Por Marana Borges
Apesar do clima de “déjà vu”, com Emmanuel Macron (centro-direita) e Marine Le Pen (extrema direita) de novo disputando o segundo turno das presidenciais francesas, o jogo de forças agora é outro.
Em 2017, Le Pen, então única voz potente do extremismo anti-imigração, aproveitando a onda do Brexit, defendia a saída do euro com conhecimentos amadores de economia, o que lhe custou credibilidade nos debates televisivos.
Já Macron era novidade e, apesar do discurso liberal, no segundo turno atraiu metade dos eleitores do esquerdista Jean-Luc Mélenchon, em uma frente de voto útil contra Le Pen. O resultado final foi de 66% para Macron contra 33% para a rival.
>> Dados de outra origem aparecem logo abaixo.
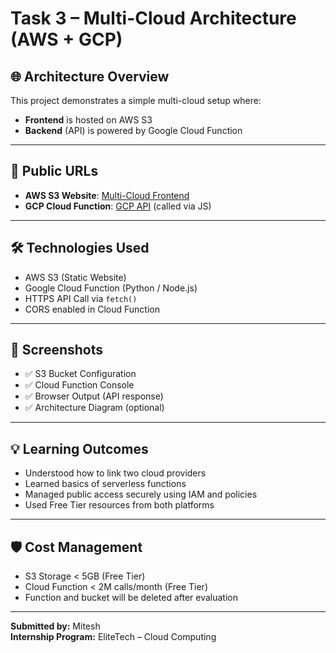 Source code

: # Task 3 – Multi-Cloud Architecture (AWS + GCP)

## 🌐 Architecture Overview
This project demonstrates a simple multi-cloud setup where:
- **Frontend** is hosted on AWS S3
- **Backend** (API) is powered by Google Cloud Function

---

## 🔗 Public URLs
- **AWS S3 Website**: [Multi-Cloud Frontend](https://multi-cloud-frontend-mitesh.s3.ap-south-1.amazonaws.com/index.html?X-Amz-Algorithm=AWS4-HMAC-SHA256&X-Amz-Content-Sha256=UNSIGNED-PAYLOAD&X-Amz-Credential=ASIAXYHSZFIJJYS7M4OM%2F20250612%2Fap-south-1%2Fs3%2Faws4_request&X-Amz-Date=20250612T094124Z&X-Amz-Expires=300&X-Amz-Security-Token=IQoJb3JpZ2luX2VjEBIaCmFwLXNvdXRoLTEiRjBEAiA32W%2Fiuqr3zFWVjGfYZcvvjKRPO4lgTg4ohdGPVvVxUQIgfGiR%2FUsrZP4euNa%2BZP29rb%2BtLKuxtOBttq531QqikZ4q3wII6%2F%2F%2F%2F%2F%2F%2F%2F%2F%2F%2FARAAGgw1MzMwODUxMDQ2NTgiDIS%2BWgs%2B6dSfe5znByqzAit2ukvOTXGBORMKDO09RaJPLPiKEqmkn%2Bxn790uYUMss08ERlXLc2jf8uaUGN9ztsOZH%2FGC5MhfmQuhD7R4cRTpxw%2BHUnSmp8g6hicpvwWOkz5QVH59nfKdoUqUhfFEM5T9KO8ouUXp5lM%2FjYn5hgRM5uvLMu%2BwHWi6e7BTVSKcj4ogmygwXNjKdlZz1oW73RogeSMyxB%2Fu5DoTqYern4Op2SWOWs%2Ba3dYtNgR6LitlVib3mEkevqqH9jLeWvy63panDYXH%2FnSDQPMk8dX3ORrQtNYIUHllVdNK2gaG7GUm89WdqDfLOqJ4G6K7ZjTSkrkyKZXyqjYJrQPSEktsaF9FKL4ajy9QR3mHCfy2EDbM23fNYDA43mygF9W%2BiErrm7Nmic4G29TRCTRAR15M2K2MTs4wxKeqwgY6rgKGFS4a9rC9Kq3LcsZ7DUsje%2FWk%2BNtWC8KkrFQ8gfnfCUnQnaw1MfICd%2FwS7Mi1i1BKy71rL67v1SQbj9LhOIBpt45sRxWUpC53qmGBeNXUsELXh6Iw1m1aoJv4NQ%2BKZ%2Bs4tzh5jjFyEEu6mFZ4qtYGWCm8qc0fpksvbAWKsAKdFsGlJl9nNjF00GkR8q6jzX6x1CRWKQ6gqrCoBdceejwHYO5p1nW6WJAKLeJfV3D04rwSjZ9eQFZUR3bCJ4%2BW3CPv%2B2oUB07t6HsMOfiMx0pS0fIGd2WXnmLlrv3joFp7AbifuJsr7FbJeiUTl%2B%2Fufq9RkV1OxJBloHv6G3KxPO4S%2FTu7QGkM3Lnzds9%2B4ooa4T6AOuWYOIMmIyOPvGy0CNBwYwhtspt7U5GK%2F%2FiTiw%3D%3D&X-Amz-Signature=30bf341188200470064f0b4e45bf829fb684c1adb252b60d7b1e522ed2e2e5a7&X-Amz-SignedHeaders=host&response-content-disposition=inline)
- **GCP Cloud Function**: [GCP API](https://asia-south1-root-dispatch-458612-b2.cloudfunctions.net/hello_world) (called via JS)

---

## 🛠️ Technologies Used
- AWS S3 (Static Website)
- Google Cloud Function (Python / Node.js)
- HTTPS API Call via `fetch()`
- CORS enabled in Cloud Function

---

## 📸 Screenshots
- ✅ S3 Bucket Configuration
- ✅ Cloud Function Console
- ✅ Browser Output (API response)
- ✅ Architecture Diagram (optional)

---

## 💡 Learning Outcomes
- Understood how to link two cloud providers
- Learned basics of serverless functions
- Managed public access securely using IAM and policies
- Used Free Tier resources from both platforms

---

## 🛡️ Cost Management
- S3 Storage < 5GB (Free Tier)
- Cloud Function < 2M calls/month (Free Tier)
- Function and bucket will be deleted after evaluation

---

**Submitted by:** Mitesh  
**Internship Program:** EliteTech – Cloud Computing  
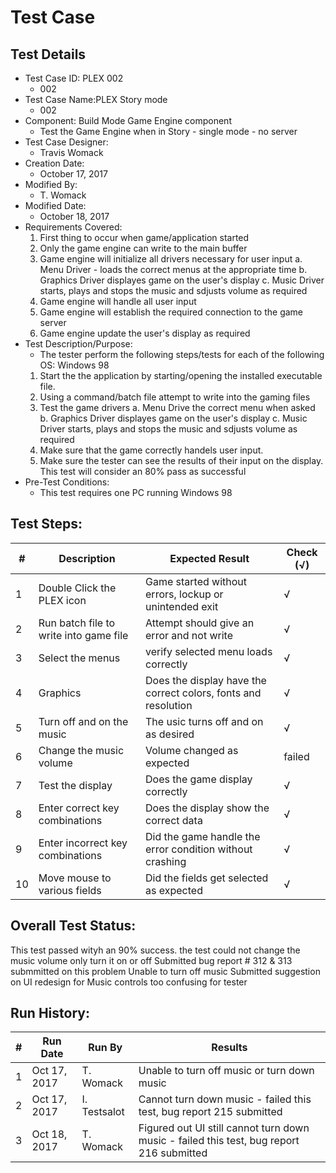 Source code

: # Test Case 

## Test Details

* Test Case ID: PLEX 002
  * 002
* Test Case Name:PLEX Story mode
  * 002
* Component: Build Mode Game Engine component
  * Test the Game Engine when in Story - single mode - no server
* Test Case Designer:
  * Travis Womack
* Creation Date:
  * October 17, 2017
* Modified By:
  * T. Womack
* Modified Date:
  * October 18, 2017
* Requirements Covered:
  1. First thing to occur when game/application started
  2. Only the game engine can write to the main buffer
  3. Game engine will initialize all drivers necessary for user input
   a. Menu Driver - loads the correct menus at the appropriate time
   b. Graphics Driver displayes game on the user's display
   c. Music Driver starts, plays and stops the music and sdjusts volume as required
  4. Game engine will handle all user input
  5. Game engine will establish the required connection to the game server
  6. Game engine update the user's display as required
* Test Description/Purpose:
  * The tester perform the following steps/tests for each of the following OS: Windows 98
  1. Start the the application by starting/opening the installed executable file.
  2. Using a command/batch file attempt to write into the gaming files
  3. Test the game drivers
   a. Menu Drive the correct menu when asked
   b. Graphics Driver displayes game on the user's display
   c. Music Driver starts, plays and stops the music and sdjusts volume as required
  4. Make sure that the game correctly handels user input.
  5. Make sure the tester can see the results of their input on the display.
  This test will consider an 80% pass as successful
* Pre-Test Conditions:
  * This test requires one PC running Windows 98 

## Test Steps: 
| # | Description | Expected Result | Check (√) |
| --- | --- | --- | --- |
| 1 |Double Click the PLEX icon| Game started without errors, lockup or unintended exit | √|			
| 2 |Run batch file to write into game file |Attempt should give an error and not write | √|			
| 3 |Select the menus |verify selected menu loads correctly | √|			
| 4 |Graphics |Does the display have the correct colors, fonts and resolution |√ |
| 5 |Turn off and on the music |The usic turns off and on as desired | √|
| 6 |Change the music volume|Volume changed as expected| failed |
| 7 |Test the display |Does the game display correctly | √|					
| 8 |Enter correct key combinations |Does the display show the correct data | √|			
| 9 |Enter incorrect key combinations |Did the game handle the error condition without crashing | √|	
| 10 |Move mouse to various fields|Did the fields get selected as expected| √ |

## Overall Test Status:
This test passed wityh an 90% success. the test could not change the music volume only turn it on or off
Submitted bug report # 312 & 313 submmitted on this problem Unable to turn off music
Submitted suggestion on UI redesign for Music controls too confusing for tester


## Run History:
| # |	Run Date |	Run By |	Results |
| --- | --- | --- | --- |
| 1 | Oct 17, 2017 | T. Womack| Unable to turn off music or turn down music|			
| 2 | Oct 17, 2017 | I. Testsalot | Cannot turn down music - failed this test, bug report 215 submitted|			
| 3 | Oct 18, 2017| T. Womack| Figured out UI still cannot turn down music - failed this test, bug report 216 submitted|	
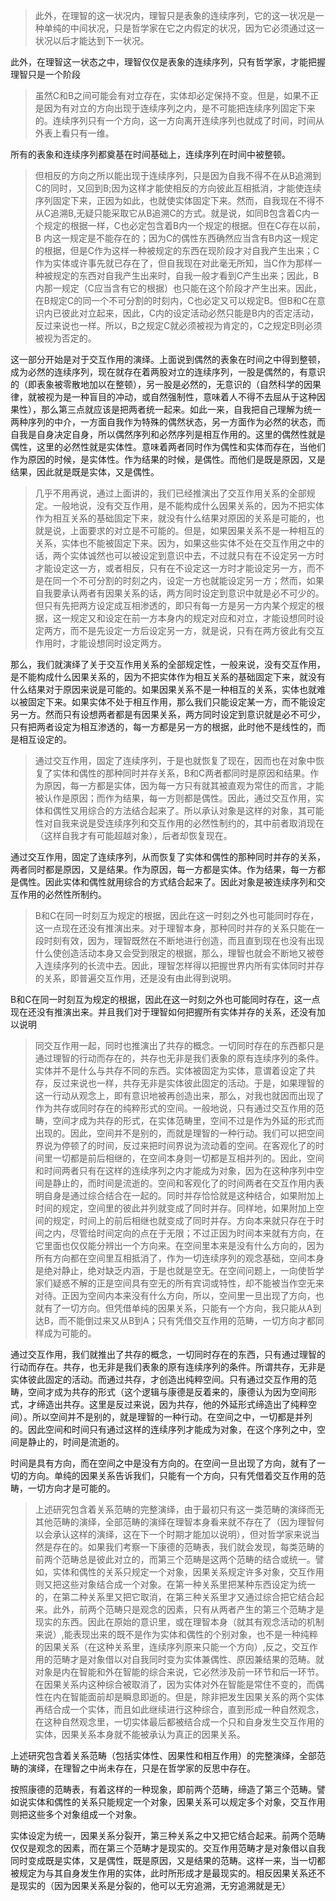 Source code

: <blockquote data-pid="BsIktpVj">此外，在理智的这一状况内，理智只是表象的连续序列，它的这一状况是一种单纯的中间状况，只是哲学家在它之内假定的状况，因为它必须通过这一状况以后才能达到下一状况。</blockquote><p data-pid="CYXUJEt3">此外，在理智这一状态之中，理智仅仅是表象的连续序列，只有哲学家，才能把握理智只是一个阶段</p><blockquote data-pid="6w3lXcET">虽然C和B之间可能会有对立存在，实体却必定保持不变。但是，如果不正是因为有对立的方向出现于连续序列之内，是不可能把连续序列固定下来的。连续序列只有一个方向，这一方向离开连续序列也就成了时间，时间从外表上看只有一维。</blockquote><p data-pid="rDTEgIVx">所有的表象和连续序列都奠基在时间基础上，连续序列在时间中被整顿。</p><blockquote data-pid="v87DiHKc">但相反的方向之所以能出现于连续序列，只是因为自我不得不在从B追溯到C的同时，又回到B;因为这样才能使相反的方向彼此互相抵消，才能使连续序列固定下来，正因为如此，也就使实体固定下来。然而，自我现在不得不从C追溯B,无疑只能采取它从B追溯C的方式。就是说，如同B包含着C内一个规定的根据一样，C也必定包含着B内一个规定的根据。但在C存在以前，B 内这一规定是不能存在的；因为C的偶性东西确然应当含有B内这一规定的根据，但是C作为这样一种被规定的东西在现阶段才对自我产生出来；C作为实体或许事先就已存在了，但自我现在对此毫无所知，当C作为那样一种被规定的东西对自我产生出来时，自我一般才看到C产生出来；因此，B内那一规定（C应当含有它的根据）也只能在这个阶段才产生出来。因此，在B规定C的同一个不可分割的时刻内，C也必定又可以规定B。但B和C在意识内已彼此对立起来，因此，C内的设定活动必然只能是B内的否定活动，反过来说也一样。所以，B之规定C就必须被视为肯定的，C之规定B则必须被视为否定的。</blockquote><p data-pid="RSGxodJQ">这一部分开始是对于交互作用的演绎。上面说到偶然的表象在时间之中得到整顿，成为必然的连续序列，现在就存在着两股对立的连续序列，一股是偶然的，有意识的（即表象被零散地加以在整顿），另一股是必然的，无意识的（自然科学的因果律，就被视为是一种盲目的冲动，或自然强制性，意味着人不得不去屈从于这种因果性），那么第三点就应该是把两者统一起来。如此一来，自我把自己理解为统一两种序列的中介，一方面自我作为特殊的偶然状态，另一方面作为必然的状态，而自我是自身决定自身，所以偶然序列和必然序列是相互作用的。这里的偶然性就是偶性，这里的必然性就是实体性。意味着两者同时作为偶性和实体而存在，当他们作为原因的时候，是实体性。作为结果的时候，是偶性。而他们是既是原因，又是结果，因此就是既是实体，又是偶性。</p><blockquote data-pid="yhmCSQ7K">几乎不用再说，通过上面讲的，我们已经推演出了交互作用关系的全部规定。一般地说，没有交互作用，是不能构成什么因果关系的，因为不把实体作为相互关系的基础固定下来，就没有什么结果对原因的关系是可能的，也就是说，上面要求的对立是不可能的。但是，如果因果关系不是一种相互的关系，实体也不能被固定下来。因为，如果这些实体不处在交互作用之中的话，两个实体诚然也可以被设定到意识中去，不过就只有在不设定另一方时才能设定这一方，或者相反，只有在不设定这一方时才能设定另一方，而不是在同一个不可分割的时刻之内，设定一方也就能设定另一方；然而，如果自我要承认两者有因果关系的话，两方同时设定到意识中就是必不可少的。但只有先把两方设定成互相渗透的，即只有每一方是另一方内某个规定的根据，这一规定又和设定在前一方本身内的规定对应和对立，才能设想同时设定两方，而不是先设定一方后设定另一方，就是说，只有在两方彼此有交互作用时，才能设想同时设定两方。</blockquote><p data-pid="4pI8oNvr">那么，我们就演绎了关于交互作用关系的全部规定性，一般来说，没有交互作用，是不能构成什么因果关系的，因为不把实体作为相互关系的基础固定下来，就没有什么结果对于原因来说是可能的。如果因果关系不是一种相互的关系，实体也就难以被固定下来。如果实体不处于相互作用，那么我们只能设定某一方，而不能设定另一方。然而只有设想两者都是有因果关系，两方同时设定到意识就是必不可少，只有把两者设定为相互渗透的，每一方都是另一方的根据，此时他不是线性的，而是相互设定的。</p><blockquote data-pid="PScTJNOR">通过交互作用，固定了连续序列，于是也就恢复了现在，因而也在对象中恢复了实体和偶性的那种同时并存关系，B和C两者都同时是原因和结果。作为原因，每一方都是实体，因为每一方只有就其被直观为常住的而言，才能被认作是原因；而作为结果，每一方则都是偶性。因此，通过交互作用，实体和偶性又用综合的方法结合起来了。所以承认对象是这样的对象，其可能性对自我来说是受连续序列和交互作用的必然性制约的，其中前者取消现在（这样自我才有可能超越对象），后者却恢复现在。</blockquote><p data-pid="qXXG8hxO">通过交互作用，固定了连续序列，从而恢复了实体和偶性的那种同时并存的关系，两者同时都是原因，又是结果。作为原因，每一方都是实体。作为结果，每一方都是偶性。因此实体和偶性就用综合的方式结合起来了。因此对象是被连续序列和交互作用的必然性所制约。</p><blockquote data-pid="duE3CX7Z">B和C在同一时刻互为规定的根据，因此在这一时刻之外也可能同时存在，这一点现在还没有推演出来。对于理智本身，那种同时并存的关系只能在一段时刻有效，因为，理智既然在不断地进行创造，而且直到现在也没有出现什么使创造活动本身又会受到限定的根据，那么，理智也就会不断地又被卷入连续序列的长流中去。因此，理智怎样得以把握世界内所有实体同时并存的关系，即普遍交互作用，还是没有由此得到说明。</blockquote><p data-pid="uvd3gmJB">B和C在同一时刻互为规定的根据，因此在这一时刻之外也可能同时存在，这一点现在还没有推演出来。并且我们对于理智如何把握所有实体并存的关系，还没有加以说明</p><blockquote data-pid="0Tiq9kgl">同交互作用一起，同时也推演出了共存的概念。一切同时存在的东西都只是通过理智的行动而存在的，共存也无非是我们表象的原有连续序列的条件。实体并不是什么与共存不同的东西。实体被固定为实体，意谓着设定了共存，反过来说也一样，共存无非是实体彼此固定的活动。于是，如果理智的这一行动从观念上，即有意识地被再创造出来，那么，对我也就因而出现了作为共存或同时存在的纯粹形式的空间。一般地说，只有通过交互作用的范畴，空间才成为共存的形式，在实体范畴里，空间不过是作为外延的形式而出现的。因此，空间并不是别的，而就是理智的一种行动。我们可以把空间界说为停顿了的时间，反过来把时间界说为流动着的空间。在客观化了的时间里一切都是前后相继的，在空间本身则一切都是互相并列的。因此，空间和时间两者只有在这样的连续序列之内才能成为对象，因为在这种序列中空间是静止的，而时间是流逝的。空间和客观化了的时间两者在交互作用内表明自身是通过综合结合在一起的。同时并存恰恰就是这种结合，如果附加上时间的规定，空间里的彼此并列就变成了同时并存。同样地，如果附加上空间的规定，时间上的前后相继也就变成了同时并存。方向本来就只存在于时间之内，尽管给时间定向的点在于无限；不过正因为时间本来就有方向，在它里面也仅仅能分辨出一个方向来。在空间里本来是没有什么方向的，因为所有方向都在空间里互相抵消了，作为一切连续序列的观念基础，空间本身是绝对静止，绝对缺乏内涵，于是也就是空无。在空间问题上，一向使哲学家们疑惑不解的正是空间具有空无的所有宾词或特性，却不能被当作空无来对待。正因为空间内本来没有什么方向，所以，空间里一旦出现了方向，也就有了一切方向。但凭借单纯的因果关系，只能有一个方向，我只能从A到达B，而不能倒过来又从B到A；只有凭借交互作用的范畴，一切方向才都同样成为可能的。</blockquote><p data-pid="mOmJlpQ-">通过交互作用，我们就推出了共存的概念，一切同时存在的东西，只有通过理智的行动而存在。共存，也无非是我们表象的原有连续序列的条件。所谓共存，无非是实体彼此固定的活动。而通过共存，才创造出纯粹空间。只有通过交互作用的范畴，空间才成为共存的形式（这个逻辑与康德是反着来的，康德认为因为空间形式，才缔造出共存。这里是反过来说，因为共存，他的外延形式缔造出了纯粹空间）。所以空间并不是别的，就是理智的一种行动。在空间之中，一切都是并列的。因此空间和时间只有通过这样的连续序列才能成为对象，在这个序列之中，空间是静止的，时间是流逝的。</p><p data-pid="c-d86piB">时间是具有方向，而在空间之中是没有方向的。在空间一旦出现了方向，就有了一切的方向。单纯的因果关系告诉我们，只能有一个方向，只有凭借着交互作用的范畴，一切方向才是可能的。</p><blockquote data-pid="Nl6EGdH9">上述研究包含着关系范畴的完整演绎，由于最初只有这一类范畴的演绎而无其他范畴的演绎，全部范畴的演绎在理智本身看来就不存在了（因为理智何以会承认这样的演绎，这在下一个时期才能加以说明），但对哲学家来说当然是存在的。如果我们考察一下康德的范畴表，我们就会发现，每类范畴的前两个范畴总是彼此对立的，而第三个范畴是这两个范畴的结合或统一。譬如，实体和偶性的关系只规定一个对象，因果关系规定许多对象，交互作用则又把这些对象结合成一个对象。在第一种关系里把某种东西设定为统一的，在第二种关系里又把它取消，在第三种关系里才又通过综合把它结合起来。此外，前两个范畴只是观念的因素，只有从两者产生的第三个范畴才是现实的东西。因此在原始的意识里，或在理智本身（就其有观念活动的机制来说）,能表现出来的既不是作为实体和偶性的个别对象，也不是一种纯粹的因果关系（在这种关系里，连续序列原来只能一个方向）,反之，交互作用的范畴才是对象借以对自我同时变为实体兼偶性、原因兼结果的范畴。就对象是内在智能和外在智能的综合来说，它必然涉及前一环节和后一环节。在因果关系内这种综合被取消了，因为实体对外在智能是常住不变的，而偶性在内在智能面前却是瞬息即逝的。但是，除非把发生因果关系的两个实体再结合成一个实体，而且如此继续进行这种综合，直到形成一种自然观念，在这种自然观念里，一切实体最后都被结合成一个只和自身发生交互作用的实体，因果关系本身就不能被承认为真正的因果关系。</blockquote><p data-pid="9rhJXGGo">上述研究包含着关系范畴（包括实体性、因果性和相互作用）的完整演绎，全部范畴的演绎，在理智之中尚未存在，只是在哲学家的反思中存在。</p><p data-pid="WEViVVjF">按照康德的范畴表，有着这样的一种现象，即前两个范畴，缔造了第三个范畴。譬如说实体和偶性的关系只能规定一个对象，因果关系可以规定多个对象，交互作用则把这些多个对象组成一个对象。</p><p data-pid="h6xIz7si">实体设定为统一，因果关系分裂开，第三种关系之中又把它结合起来。前两个范畴仅仅是观念的因素，而在第三个范畴才是现实的。交互作用范畴才是对象借以自我同时变成既是实体，又是偶性，既是原因，又是结果的范畴。这样一来，当一切都被规定为与其自身发生作用的实体，此时所形成才是最现实的。相反因果关系还不是现实的（因为因果关系是分裂的，他可以无穷追溯，无穷追溯就是无）</p><p></p>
Desta vez, a margem de Macron é mais estreita, com as projeções de um segundo turno mais acirrado. Além disso, na transferência de votos de Mélenchon (21,95% do total), Le Pen ganharia fôlego em relação a 2017, e poderá receber 20% dos votos do esquerdista (em 2017, ela se beneficiou de 10% desse eleitorado).
Macron hoje conta com 34% dos votos entre o eleitorado de Mélenchon, segundo a sondagem da Ipsos, perante 52% em 2017. Os votantes do líder da França Insubmissa, por isso, terão as eleições francesas em suas mãos.
Mélenchon orientou seus eleitores a não votarem em Le Pen, mas não declarou voto em Macron. Outras forças progressistas apoiaram o atual presidente (ecologistas, comunistas e socialistas), mas, somadas, não chegam a 10% do eleitorado. Macron, camaleônico, já se lança para ganhar terreno entre os “melenchonistas”, mas não parece disposto a comprometer pilares de seu programa – como a polêmica reforma da previdência.
Contra Macron, pesa ressentimento social,…
Apesar de o atual presidente ter alcançado quase 28% dos votos neste domingo (contra 23,4% de Le Pen), pesa contra ele um profundo ressentimento social. Depois de cinco anos no poder, sua orientação liberal deixou um gosto amargo na classe média e aposentados mais modestos, e o afastou claramente do eleitorado de esquerda.
A insatisfação dos “coletes amarelos” com a desigualdade social não se dissipou, e outros movimentos abasteceram a fúria antimacronista, como os antivacina e antipassaporte vacinal.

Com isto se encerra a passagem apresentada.